### INFORMATION SUPPLIED
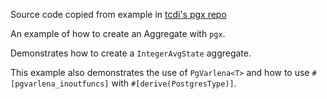 Source code copied from example in [tcdi's pgx repo](https://github.com/tcdi/pgx)

An example of how to create an Aggregate with `pgx`.

Demonstrates how to create a `IntegerAvgState` aggregate.

This example also demonstrates the use of `PgVarlena<T>` and how to use `#[pgvarlena_inoutfuncs]` with `#[derive(PostgresType)]`.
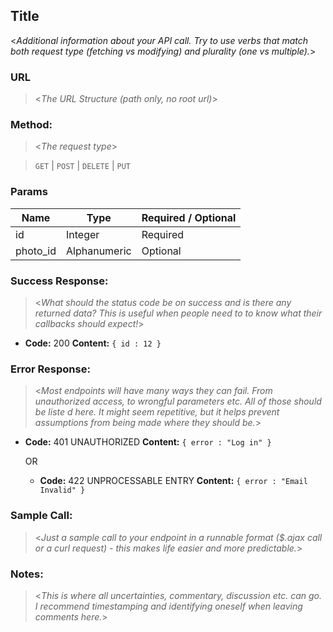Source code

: ## Title

\<*Additional information about your API call. Try to use verbs that match both
request type (fetching vs modifying) and plurality (one vs multiple).*\>

### URL

>   \<*The URL Structure (path only, no root url)*\>

### Method:

>   \<*The request type*\>

>   `GET` \| `POST` \| `DELETE` \| `PUT`

### Params

| Name     | Type         | Required / Optional |
|----------|--------------|---------------------|
| id       | Integer      | Required            |
| photo_id | Alphanumeric | Optional            |

### Success Response:

>   \<*What should the status code be on success and is there any returned data?
>   This is useful when people need to to know what their callbacks should
>   expect!*\>

-   **Code:** 200 **Content:** `{ id : 12 }`

### Error Response:

>   \<*Most endpoints will have many ways they can fail. From unauthorized
>   access, to wrongful parameters etc. All of those should be liste d here. It
>   might seem repetitive, but it helps prevent assumptions from being made
>   where they should be.*\>

-   **Code:** 401 UNAUTHORIZED **Content:** `{ error : "Log in" }`

    OR

    -   **Code:** 422 UNPROCESSABLE ENTRY **Content:** `{ error : "Email
        Invalid" }`

### Sample Call:

>   \<*Just a sample call to your endpoint in a runnable format (\$.ajax call or
>   a curl request) - this makes life easier and more predictable.*\>

### Notes:

>   \<*This is where all uncertainties, commentary, discussion etc. can go. I
>   recommend timestamping and identifying oneself when leaving comments
>   here.*\>
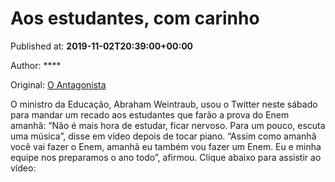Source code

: 
# Aos estudantes, com carinho

Published at: **2019-11-02T20:39:00+00:00**

Author: ****

Original: [O Antagonista](https://www.oantagonista.com/brasil/aos-estudantes-com-carinho/)

O ministro da Educação, Abraham Weintraub, usou o Twitter neste sábado para mandar um recado aos estudantes que farão a prova do Enem amanhã:
“Não é mais hora de estudar, ficar nervoso. Para um pouco, escuta uma música”, disse em vídeo depois de tocar piano.
“Assim como amanhã você vai fazer o Enem, amanhã eu também vou fazer um Enem. Eu e minha equipe nos preparamos o ano todo”, afirmou.
Clique abaixo para assistir ao vídeo:
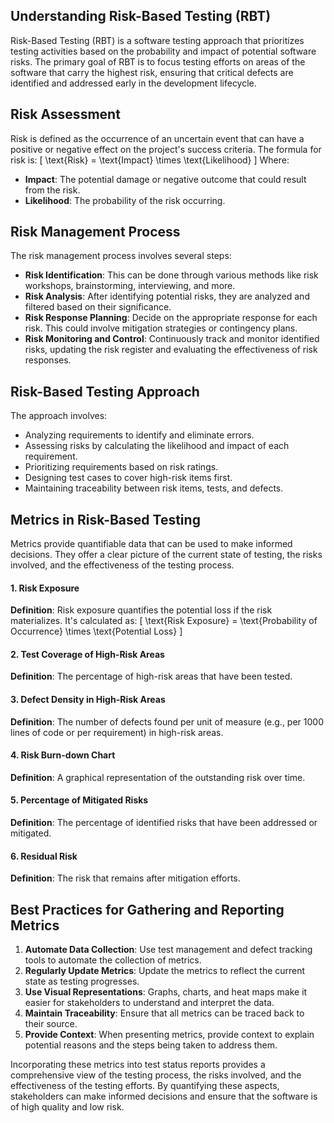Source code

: ## Understanding Risk-Based Testing (RBT)

Risk-Based Testing (RBT) is a software testing approach that prioritizes testing activities based on the probability and impact of potential software risks. The primary goal of RBT is to focus testing efforts on areas of the software that carry the highest risk, ensuring that critical defects are identified and addressed early in the development lifecycle.

## Risk Assessment

Risk is defined as the occurrence of an uncertain event that can have a positive or negative effect on the project's success criteria. The formula for risk is:
\[ \text{Risk} = \text{Impact} \times \text{Likelihood} \]
Where:
- **Impact**: The potential damage or negative outcome that could result from the risk.
- **Likelihood**: The probability of the risk occurring.

## Risk Management Process

The risk management process involves several steps:
- **Risk Identification**: This can be done through various methods like risk workshops, brainstorming, interviewing, and more.
- **Risk Analysis**: After identifying potential risks, they are analyzed and filtered based on their significance.
- **Risk Response Planning**: Decide on the appropriate response for each risk. This could involve mitigation strategies or contingency plans.
- **Risk Monitoring and Control**: Continuously track and monitor identified risks, updating the risk register and evaluating the effectiveness of risk responses.

## Risk-Based Testing Approach

The approach involves:
- Analyzing requirements to identify and eliminate errors.
- Assessing risks by calculating the likelihood and impact of each requirement.
- Prioritizing requirements based on risk ratings.
- Designing test cases to cover high-risk items first.
- Maintaining traceability between risk items, tests, and defects.

## Metrics in Risk-Based Testing

Metrics provide quantifiable data that can be used to make informed decisions. They offer a clear picture of the current state of testing, the risks involved, and the effectiveness of the testing process.

#### **1. Risk Exposure**

**Definition**: Risk exposure quantifies the potential loss if the risk materializes. It's calculated as:
\[ \text{Risk Exposure} = \text{Probability of Occurrence} \times \text{Potential Loss} \]

#### **2. Test Coverage of High-Risk Areas**

**Definition**: The percentage of high-risk areas that have been tested.

#### **3. Defect Density in High-Risk Areas**

**Definition**: The number of defects found per unit of measure (e.g., per 1000 lines of code or per requirement) in high-risk areas.

#### **4. Risk Burn-down Chart**

**Definition**: A graphical representation of the outstanding risk over time.

#### **5. Percentage of Mitigated Risks**

**Definition**: The percentage of identified risks that have been addressed or mitigated.

#### **6. Residual Risk**

**Definition**: The risk that remains after mitigation efforts.

## Best Practices for Gathering and Reporting Metrics

1. **Automate Data Collection**: Use test management and defect tracking tools to automate the collection of metrics.
2. **Regularly Update Metrics**: Update the metrics to reflect the current state as testing progresses.
3. **Use Visual Representations**: Graphs, charts, and heat maps make it easier for stakeholders to understand and interpret the data.
4. **Maintain Traceability**: Ensure that all metrics can be traced back to their source.
5. **Provide Context**: When presenting metrics, provide context to explain potential reasons and the steps being taken to address them.

Incorporating these metrics into test status reports provides a comprehensive view of the testing process, the risks involved, and the effectiveness of the testing efforts. By quantifying these aspects, stakeholders can make informed decisions and ensure that the software is of high quality and low risk.
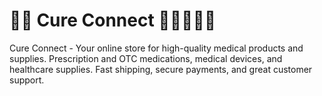 # 👩‍⚕️ Cure Connect 🧑‍⚕️🧑🏻‍⚕️
Cure Connect - Your online store for high-quality medical products and supplies. Prescription and OTC medications, medical devices, and healthcare supplies. Fast shipping, secure payments, and great customer support.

### WHAT THIS TASK INVOLVES
In the entries above, how many lines hold the word "their"? Answer with the number only.

### RESULT OF THE EXERCISE
3